Gli ingredienti saranno allora quelli tipici del proprio territorio, le ricette quelle sempre valide del passato. E per chi vuole ispirare il proprio pranzo di Natale alla “vera” cucina toscana contadina, i suggerimenti arrivano da Carlo Cambi, direttore de “I Viaggi di Repubblica” e giornalista enogastronomico italiano, che ha curato, in questi giorni, il libro “Orcia Miseria, quando campare era un rimedio”, una pubblicazione preziosa, che raccoglie ricette, riti, leggende e cultura di un territorio, la Val d’Orcia, dichiarata recentemente Patrimonio dell’Umanità dall’Unesco.

In un mondo povero dove non si buttava via niente, dove tutto era utilizzato e riciclato, la cucina quotidiana dei mezzadri si basava sulle “ricette del nulla”, perché si era capaci di mettere insieme dagli avanzi, dalle erbe trovate nei campi, dalle poche coltivazioni, gli ingredienti necessari alla sopravvivenza. Piatti più ricchi si avevano solo in occasioni particolari come la Pasqua, la trebbiatura, i matrimoni, e appunto il Natale.

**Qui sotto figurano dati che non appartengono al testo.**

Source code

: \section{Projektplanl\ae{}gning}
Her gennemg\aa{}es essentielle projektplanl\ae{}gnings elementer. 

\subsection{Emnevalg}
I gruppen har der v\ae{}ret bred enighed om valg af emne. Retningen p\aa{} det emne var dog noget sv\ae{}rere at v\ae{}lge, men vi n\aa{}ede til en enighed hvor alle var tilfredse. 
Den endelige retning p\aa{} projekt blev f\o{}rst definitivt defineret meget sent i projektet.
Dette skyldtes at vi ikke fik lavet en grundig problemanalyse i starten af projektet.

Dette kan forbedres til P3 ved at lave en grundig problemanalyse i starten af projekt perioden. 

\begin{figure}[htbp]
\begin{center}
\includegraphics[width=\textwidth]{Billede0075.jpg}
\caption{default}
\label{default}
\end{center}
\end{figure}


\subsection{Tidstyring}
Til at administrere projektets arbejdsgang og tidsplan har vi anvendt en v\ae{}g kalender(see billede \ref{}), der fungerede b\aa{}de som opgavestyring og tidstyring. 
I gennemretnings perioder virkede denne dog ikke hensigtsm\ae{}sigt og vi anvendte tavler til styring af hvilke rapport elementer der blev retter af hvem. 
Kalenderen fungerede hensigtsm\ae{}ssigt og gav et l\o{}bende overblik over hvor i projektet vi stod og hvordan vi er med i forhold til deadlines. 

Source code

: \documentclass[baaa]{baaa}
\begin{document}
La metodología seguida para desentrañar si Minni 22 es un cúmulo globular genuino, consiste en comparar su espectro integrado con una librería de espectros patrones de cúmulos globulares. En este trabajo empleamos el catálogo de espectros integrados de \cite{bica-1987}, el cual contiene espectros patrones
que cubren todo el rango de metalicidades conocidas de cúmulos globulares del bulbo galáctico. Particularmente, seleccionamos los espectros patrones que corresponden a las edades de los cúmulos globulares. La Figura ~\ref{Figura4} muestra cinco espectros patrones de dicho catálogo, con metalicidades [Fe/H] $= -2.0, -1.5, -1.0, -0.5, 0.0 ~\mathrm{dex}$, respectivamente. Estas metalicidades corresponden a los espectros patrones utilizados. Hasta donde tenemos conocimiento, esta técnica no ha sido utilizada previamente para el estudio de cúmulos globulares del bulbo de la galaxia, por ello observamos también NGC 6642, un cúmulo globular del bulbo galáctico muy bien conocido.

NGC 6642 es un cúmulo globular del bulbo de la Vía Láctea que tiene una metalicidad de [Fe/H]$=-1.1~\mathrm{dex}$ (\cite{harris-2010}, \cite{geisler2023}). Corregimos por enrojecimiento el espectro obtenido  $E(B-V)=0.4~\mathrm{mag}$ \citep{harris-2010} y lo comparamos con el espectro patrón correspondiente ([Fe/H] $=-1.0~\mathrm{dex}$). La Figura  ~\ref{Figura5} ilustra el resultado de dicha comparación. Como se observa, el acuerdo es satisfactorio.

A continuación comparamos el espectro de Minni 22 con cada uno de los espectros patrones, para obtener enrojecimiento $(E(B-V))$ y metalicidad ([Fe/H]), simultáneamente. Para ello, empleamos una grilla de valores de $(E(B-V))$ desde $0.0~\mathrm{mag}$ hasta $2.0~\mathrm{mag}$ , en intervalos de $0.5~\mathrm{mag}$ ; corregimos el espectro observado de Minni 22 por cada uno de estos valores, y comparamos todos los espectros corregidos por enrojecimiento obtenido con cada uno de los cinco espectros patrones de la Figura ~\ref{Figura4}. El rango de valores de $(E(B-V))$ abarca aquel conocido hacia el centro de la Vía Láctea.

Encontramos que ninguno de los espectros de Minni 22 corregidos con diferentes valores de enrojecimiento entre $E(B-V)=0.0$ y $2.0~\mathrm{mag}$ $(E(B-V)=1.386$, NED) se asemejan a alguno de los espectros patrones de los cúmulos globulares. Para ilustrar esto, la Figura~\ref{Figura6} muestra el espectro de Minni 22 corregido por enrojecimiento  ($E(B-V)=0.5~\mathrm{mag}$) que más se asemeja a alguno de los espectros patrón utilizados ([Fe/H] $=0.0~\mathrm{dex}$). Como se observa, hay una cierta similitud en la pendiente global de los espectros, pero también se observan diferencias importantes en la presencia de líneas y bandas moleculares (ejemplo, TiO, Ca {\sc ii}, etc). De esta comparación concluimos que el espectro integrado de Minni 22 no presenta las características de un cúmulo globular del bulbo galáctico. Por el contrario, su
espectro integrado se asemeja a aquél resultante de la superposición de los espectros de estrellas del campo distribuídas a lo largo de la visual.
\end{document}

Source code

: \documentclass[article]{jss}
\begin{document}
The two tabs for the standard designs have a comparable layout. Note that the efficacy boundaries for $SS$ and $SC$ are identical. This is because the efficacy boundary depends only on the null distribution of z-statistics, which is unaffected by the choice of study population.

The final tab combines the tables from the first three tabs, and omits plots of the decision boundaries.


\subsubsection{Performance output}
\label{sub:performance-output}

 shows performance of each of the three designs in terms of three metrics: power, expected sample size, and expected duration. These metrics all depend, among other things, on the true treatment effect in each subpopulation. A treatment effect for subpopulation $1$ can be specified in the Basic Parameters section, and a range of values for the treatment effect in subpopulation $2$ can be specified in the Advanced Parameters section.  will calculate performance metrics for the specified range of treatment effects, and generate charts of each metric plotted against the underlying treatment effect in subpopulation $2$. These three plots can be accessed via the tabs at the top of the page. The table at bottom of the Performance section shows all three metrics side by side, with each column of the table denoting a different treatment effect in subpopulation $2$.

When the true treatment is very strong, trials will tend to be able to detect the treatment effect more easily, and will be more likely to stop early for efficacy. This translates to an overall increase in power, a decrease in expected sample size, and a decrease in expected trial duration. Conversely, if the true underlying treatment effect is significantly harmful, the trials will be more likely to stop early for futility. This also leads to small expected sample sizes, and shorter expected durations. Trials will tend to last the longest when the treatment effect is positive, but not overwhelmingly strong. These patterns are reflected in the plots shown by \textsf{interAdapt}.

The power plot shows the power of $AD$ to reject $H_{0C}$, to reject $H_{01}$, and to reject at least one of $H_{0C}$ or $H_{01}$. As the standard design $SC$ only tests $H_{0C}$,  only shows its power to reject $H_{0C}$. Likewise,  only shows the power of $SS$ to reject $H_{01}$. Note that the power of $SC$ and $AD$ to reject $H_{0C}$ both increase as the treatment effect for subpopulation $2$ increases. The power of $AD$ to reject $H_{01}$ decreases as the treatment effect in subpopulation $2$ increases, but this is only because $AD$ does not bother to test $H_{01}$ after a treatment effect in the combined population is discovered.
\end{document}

Quale allora il menu per questo giorno dell’anno, a cui si può benissimo riferirsi anche oggi? Secondo Cambi, in Val d’Orcia, si iniziava con un antipasto di salumi fatti in casa - da poco era stato ucciso il maiale: salsicce, fegatelli, prosciutto, capocollo, rigatino, buristo (composto da sangue, lardo e aromi vari) e soppressata (fatta con cotenne, orecchie, zampe: il tutto cotto e aromatizzato con succo di limone). Non mancavano naturalmente i classici crostini di milza, anche questi una saggia maniera per utilizzare le parti meno nobili dell’animale. Come primi piatti le massaie preparavano i maccheroni al sugo e i pici (sorta di lunghi spaghetti fatti a mano). Una particolarità: al contrario della maggior parte delle regioni d’Italia, in Val d’Orcia, non si faceva il brodo per Natale. Dopo la pasta ecco poi l’arrosto misto di pollame e coniglio, cotto nel forno a legna del podere, e accompagnato da sformati di verdure di stagione. Se si voleva proprio strafare c’era anche la scottiglia. Piatto estremamente ricco, la scottiglia era cucinata con tre tipi di carni differenti: pollo, coniglio e maiale. La carne in piccoli pezzi era rosolata con olio in una grande padella di ferro, e dopo aver aggiunto la salsa di pomodoro, portata a cottura. Infine, i dolci: il semplice e fragrante ciambellone, ma anche i baci (biscotti a base di chiare d’uovo e zucchero) ed i famosi cantucci, insieme al Vin Santo. Questo vino dolce e prezioso era custodito gelosamente dai contadini, e tirato fuori solo nelle occasioni speciali e nelle feste ricordate.